El vicepresidente del Partido AK, Huseyin Celik, pidió a los miembros del partido que no fueran al aeropuerto para recibir a Erdogan a su regreso para evitar más problemas.

En la plaza Taksim, los manifestantes seguían desafiantes.

"Es el momento, la gente como yo va a trabajar todos los días y vuelve para acudir a las protestas", dijo Cetin, un ingeniero civil de 29 años que declinó dar su apellido porque trabaja para una compañía cercana al gobierno.

"Deberíamos seguir viniendo aquí para protestar hasta que realmente sintamos que hemos conseguido algo", dijo el joven, uno de los miles de congregados en la plaza Taksim hasta bien entrada la noche.

"TODO EL MUNDO ES TAKSIM"

El viceprimer ministro, Bulent Arinc, que asume formalmente el cargo mientras Erdogan está fuera, ha adoptado un tono más conciliador, disculpándose por la represión policial inicial contra los manifestantes pacíficos en el Parque Gezi de Taksim, y reuniéndose con una delegación de manifestantes en su oficina de Ankara.

Alrededor del parque Kugulu de Ankara, una zona de clase media llena de restaurantes y bares, la gente cantaba el miércoles por la tarde "dimite dictador" y "todo el mundo es Taksim, todo el mundo es resistencia" mientras hacía sonar botes y cazos.

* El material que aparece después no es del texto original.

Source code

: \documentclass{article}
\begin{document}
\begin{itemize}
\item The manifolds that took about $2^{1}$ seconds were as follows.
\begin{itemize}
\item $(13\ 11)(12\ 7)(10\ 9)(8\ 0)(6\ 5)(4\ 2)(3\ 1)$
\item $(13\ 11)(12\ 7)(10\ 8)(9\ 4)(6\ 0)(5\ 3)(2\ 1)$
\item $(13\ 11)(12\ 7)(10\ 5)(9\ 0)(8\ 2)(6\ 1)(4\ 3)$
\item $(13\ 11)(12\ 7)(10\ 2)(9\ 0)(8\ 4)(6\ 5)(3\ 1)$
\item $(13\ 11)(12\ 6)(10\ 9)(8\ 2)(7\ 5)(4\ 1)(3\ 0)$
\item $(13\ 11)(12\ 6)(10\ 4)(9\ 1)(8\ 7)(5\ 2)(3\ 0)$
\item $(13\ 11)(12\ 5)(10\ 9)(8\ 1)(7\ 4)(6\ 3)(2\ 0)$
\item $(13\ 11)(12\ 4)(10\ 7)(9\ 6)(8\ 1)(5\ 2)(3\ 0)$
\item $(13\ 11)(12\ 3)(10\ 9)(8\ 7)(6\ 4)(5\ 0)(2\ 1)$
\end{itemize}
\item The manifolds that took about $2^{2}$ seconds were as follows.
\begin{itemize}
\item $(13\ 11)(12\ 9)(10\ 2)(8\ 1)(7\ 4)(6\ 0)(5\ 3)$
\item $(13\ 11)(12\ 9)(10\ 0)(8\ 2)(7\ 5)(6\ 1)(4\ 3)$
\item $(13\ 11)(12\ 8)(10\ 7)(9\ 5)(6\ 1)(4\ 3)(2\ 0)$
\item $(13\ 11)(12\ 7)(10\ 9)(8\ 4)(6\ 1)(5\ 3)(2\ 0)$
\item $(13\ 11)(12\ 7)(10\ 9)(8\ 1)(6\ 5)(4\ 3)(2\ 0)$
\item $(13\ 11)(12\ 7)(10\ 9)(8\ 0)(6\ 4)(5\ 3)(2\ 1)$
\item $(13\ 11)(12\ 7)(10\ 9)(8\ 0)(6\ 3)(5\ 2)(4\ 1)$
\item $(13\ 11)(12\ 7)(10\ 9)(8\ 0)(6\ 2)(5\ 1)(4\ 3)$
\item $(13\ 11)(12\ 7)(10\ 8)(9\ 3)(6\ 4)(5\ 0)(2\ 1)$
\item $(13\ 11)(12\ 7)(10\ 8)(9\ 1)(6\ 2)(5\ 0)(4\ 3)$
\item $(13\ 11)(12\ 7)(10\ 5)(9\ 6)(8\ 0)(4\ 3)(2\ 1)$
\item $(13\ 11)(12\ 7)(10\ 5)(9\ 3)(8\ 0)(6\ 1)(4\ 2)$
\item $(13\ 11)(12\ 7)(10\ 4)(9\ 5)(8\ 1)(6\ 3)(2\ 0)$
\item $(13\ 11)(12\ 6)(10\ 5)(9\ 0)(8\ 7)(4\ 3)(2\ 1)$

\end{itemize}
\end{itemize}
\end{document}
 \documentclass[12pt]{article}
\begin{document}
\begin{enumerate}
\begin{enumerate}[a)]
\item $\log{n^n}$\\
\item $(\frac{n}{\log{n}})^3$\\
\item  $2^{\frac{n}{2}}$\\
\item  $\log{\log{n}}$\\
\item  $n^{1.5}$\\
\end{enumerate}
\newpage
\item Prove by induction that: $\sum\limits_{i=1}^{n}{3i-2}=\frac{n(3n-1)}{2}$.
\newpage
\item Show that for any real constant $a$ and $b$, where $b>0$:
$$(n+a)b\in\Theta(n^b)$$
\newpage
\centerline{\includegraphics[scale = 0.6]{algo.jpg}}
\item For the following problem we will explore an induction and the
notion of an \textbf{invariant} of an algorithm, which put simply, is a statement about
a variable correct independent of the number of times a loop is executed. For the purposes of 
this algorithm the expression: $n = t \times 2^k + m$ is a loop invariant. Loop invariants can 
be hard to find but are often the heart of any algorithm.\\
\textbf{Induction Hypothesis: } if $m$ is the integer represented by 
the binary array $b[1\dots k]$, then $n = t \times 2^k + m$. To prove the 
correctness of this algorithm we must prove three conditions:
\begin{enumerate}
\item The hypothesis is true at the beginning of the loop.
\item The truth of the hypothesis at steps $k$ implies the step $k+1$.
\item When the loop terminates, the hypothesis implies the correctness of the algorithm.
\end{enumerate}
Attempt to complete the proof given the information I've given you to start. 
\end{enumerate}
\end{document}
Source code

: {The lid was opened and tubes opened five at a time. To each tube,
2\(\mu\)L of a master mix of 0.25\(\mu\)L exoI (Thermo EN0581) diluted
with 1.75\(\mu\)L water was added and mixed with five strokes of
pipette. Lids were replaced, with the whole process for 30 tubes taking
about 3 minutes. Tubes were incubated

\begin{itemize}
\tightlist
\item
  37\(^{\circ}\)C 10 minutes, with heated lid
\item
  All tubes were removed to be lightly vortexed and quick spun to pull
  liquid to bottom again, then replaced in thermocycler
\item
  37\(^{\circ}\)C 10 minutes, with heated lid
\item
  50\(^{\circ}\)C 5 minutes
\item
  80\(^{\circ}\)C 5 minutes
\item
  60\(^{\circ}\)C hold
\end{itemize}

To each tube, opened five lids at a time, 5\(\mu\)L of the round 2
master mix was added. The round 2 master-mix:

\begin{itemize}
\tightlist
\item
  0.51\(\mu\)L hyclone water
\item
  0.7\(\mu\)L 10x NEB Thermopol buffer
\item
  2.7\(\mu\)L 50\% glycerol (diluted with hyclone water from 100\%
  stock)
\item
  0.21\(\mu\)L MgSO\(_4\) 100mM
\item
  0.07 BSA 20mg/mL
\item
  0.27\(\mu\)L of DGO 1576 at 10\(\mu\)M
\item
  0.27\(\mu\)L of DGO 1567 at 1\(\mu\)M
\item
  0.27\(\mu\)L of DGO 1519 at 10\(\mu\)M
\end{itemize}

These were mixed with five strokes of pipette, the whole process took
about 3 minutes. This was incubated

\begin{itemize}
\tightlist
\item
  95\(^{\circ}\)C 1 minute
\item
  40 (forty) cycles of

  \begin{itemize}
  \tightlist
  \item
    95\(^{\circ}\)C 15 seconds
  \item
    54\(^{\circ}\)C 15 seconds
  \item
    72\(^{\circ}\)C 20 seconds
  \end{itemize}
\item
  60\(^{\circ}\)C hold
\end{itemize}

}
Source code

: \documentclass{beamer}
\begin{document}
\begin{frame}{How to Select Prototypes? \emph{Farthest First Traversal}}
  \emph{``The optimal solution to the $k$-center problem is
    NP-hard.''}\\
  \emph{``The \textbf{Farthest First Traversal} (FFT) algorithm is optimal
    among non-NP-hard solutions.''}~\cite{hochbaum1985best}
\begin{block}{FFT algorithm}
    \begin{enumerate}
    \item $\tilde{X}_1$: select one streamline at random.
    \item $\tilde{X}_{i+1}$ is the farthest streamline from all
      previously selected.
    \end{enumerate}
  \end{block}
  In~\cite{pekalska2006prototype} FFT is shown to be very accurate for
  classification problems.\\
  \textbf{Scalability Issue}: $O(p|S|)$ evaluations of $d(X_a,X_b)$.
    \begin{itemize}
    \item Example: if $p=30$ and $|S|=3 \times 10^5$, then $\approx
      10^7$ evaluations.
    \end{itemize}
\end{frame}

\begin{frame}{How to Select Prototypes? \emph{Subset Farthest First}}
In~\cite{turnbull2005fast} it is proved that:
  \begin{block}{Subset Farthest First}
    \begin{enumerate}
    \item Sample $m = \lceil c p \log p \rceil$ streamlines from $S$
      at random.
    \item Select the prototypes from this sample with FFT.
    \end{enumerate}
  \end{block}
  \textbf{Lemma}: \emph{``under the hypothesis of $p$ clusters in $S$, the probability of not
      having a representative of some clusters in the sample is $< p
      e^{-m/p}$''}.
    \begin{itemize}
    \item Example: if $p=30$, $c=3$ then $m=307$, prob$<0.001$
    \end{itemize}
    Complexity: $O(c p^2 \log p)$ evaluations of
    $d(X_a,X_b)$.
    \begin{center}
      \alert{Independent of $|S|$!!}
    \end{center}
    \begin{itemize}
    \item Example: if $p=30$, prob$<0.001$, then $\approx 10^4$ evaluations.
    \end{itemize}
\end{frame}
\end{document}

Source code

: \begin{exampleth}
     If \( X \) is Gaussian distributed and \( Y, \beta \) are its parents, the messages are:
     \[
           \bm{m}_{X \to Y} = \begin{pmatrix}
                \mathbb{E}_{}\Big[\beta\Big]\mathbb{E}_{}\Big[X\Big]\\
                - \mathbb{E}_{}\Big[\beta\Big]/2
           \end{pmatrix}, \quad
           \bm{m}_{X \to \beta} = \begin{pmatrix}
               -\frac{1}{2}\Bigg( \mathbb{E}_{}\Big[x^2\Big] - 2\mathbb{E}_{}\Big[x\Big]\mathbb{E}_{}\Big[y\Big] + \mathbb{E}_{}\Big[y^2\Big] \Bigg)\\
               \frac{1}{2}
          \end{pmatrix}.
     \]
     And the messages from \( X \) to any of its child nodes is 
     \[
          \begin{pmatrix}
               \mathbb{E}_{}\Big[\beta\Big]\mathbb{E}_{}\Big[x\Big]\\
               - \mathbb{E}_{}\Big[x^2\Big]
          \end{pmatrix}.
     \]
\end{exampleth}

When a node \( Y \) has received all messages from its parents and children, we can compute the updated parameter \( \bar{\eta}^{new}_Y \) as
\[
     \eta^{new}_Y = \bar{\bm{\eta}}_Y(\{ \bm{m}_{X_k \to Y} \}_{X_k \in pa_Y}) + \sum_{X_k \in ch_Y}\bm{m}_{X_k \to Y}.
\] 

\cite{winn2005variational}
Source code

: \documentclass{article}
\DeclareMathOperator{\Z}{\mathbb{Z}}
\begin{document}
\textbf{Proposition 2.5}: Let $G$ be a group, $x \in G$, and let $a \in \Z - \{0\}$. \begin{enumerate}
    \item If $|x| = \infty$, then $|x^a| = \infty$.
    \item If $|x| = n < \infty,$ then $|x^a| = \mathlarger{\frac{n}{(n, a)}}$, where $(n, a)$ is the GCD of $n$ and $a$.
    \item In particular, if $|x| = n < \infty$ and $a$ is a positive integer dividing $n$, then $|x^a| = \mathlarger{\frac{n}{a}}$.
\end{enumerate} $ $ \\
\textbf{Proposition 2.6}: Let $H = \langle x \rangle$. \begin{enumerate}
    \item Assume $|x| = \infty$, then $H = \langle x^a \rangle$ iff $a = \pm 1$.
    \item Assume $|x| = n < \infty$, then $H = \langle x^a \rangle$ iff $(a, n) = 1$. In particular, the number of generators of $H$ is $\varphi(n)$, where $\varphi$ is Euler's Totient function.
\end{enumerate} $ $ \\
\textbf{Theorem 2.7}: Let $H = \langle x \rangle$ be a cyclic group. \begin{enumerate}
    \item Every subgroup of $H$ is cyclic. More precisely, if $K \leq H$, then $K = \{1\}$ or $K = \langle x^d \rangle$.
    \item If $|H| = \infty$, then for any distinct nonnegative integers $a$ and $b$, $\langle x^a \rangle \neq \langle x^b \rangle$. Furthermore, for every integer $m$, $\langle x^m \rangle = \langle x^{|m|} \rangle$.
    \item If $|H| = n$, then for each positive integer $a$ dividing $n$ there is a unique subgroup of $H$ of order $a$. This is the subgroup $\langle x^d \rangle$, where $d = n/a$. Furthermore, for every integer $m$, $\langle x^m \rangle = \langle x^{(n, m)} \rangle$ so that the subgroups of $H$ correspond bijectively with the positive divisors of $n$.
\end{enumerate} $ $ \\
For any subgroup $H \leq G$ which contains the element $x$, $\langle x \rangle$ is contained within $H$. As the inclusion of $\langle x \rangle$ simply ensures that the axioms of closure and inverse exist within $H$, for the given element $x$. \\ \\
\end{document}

Pero la situación era más clamada en el Palacio Dolmabahce en Estambul, el lugar de poder del califa hasta la caída del imperio Otomano en 1922 y ahora hogar de las oficinas de Erdogan, donde han tenido lugar los choques más violentos.

Los turistas paseaban por caminos sucios donde había trozos de pavimento usado en las protestas.

A pesar de las protestas, Erdogan sigue siendo de lejos el político más popular del país. Su partido ha ganado votos en tres elecciones sucesivas y tiene alrededor de dos tercios de los escaños del Parlamento. Un hombre que raramente se doblega ante cualquier oposición, claramente no tienen ninguna intención de dimitir ni tiene rivales dentro o fuera del partido.

Pero él y quienes lo rodean se enfrentan a un reto a la hora de calmar las protestas sin perder credibilidad.

El miércoles, un pequeño grupo de personas que leyó un comunicado en apoyo a las protestas fue atacado en la ciudad del Mar Negro de Rize, lugar de origen de Erdogan y bastión del AK, un ataque que acabó sólo tras la intervención de la Policía.

"Erdogan no puede dar marcha atrás ahora. Significaría la derrota", dijo Ali Aydin, un vendedor de coches de 38 años en el barrio Tophane de Estambul, un bastión conservador en un distrito cerca de la plaza de Taksim. "La debilidad destruiría al partido", dijo.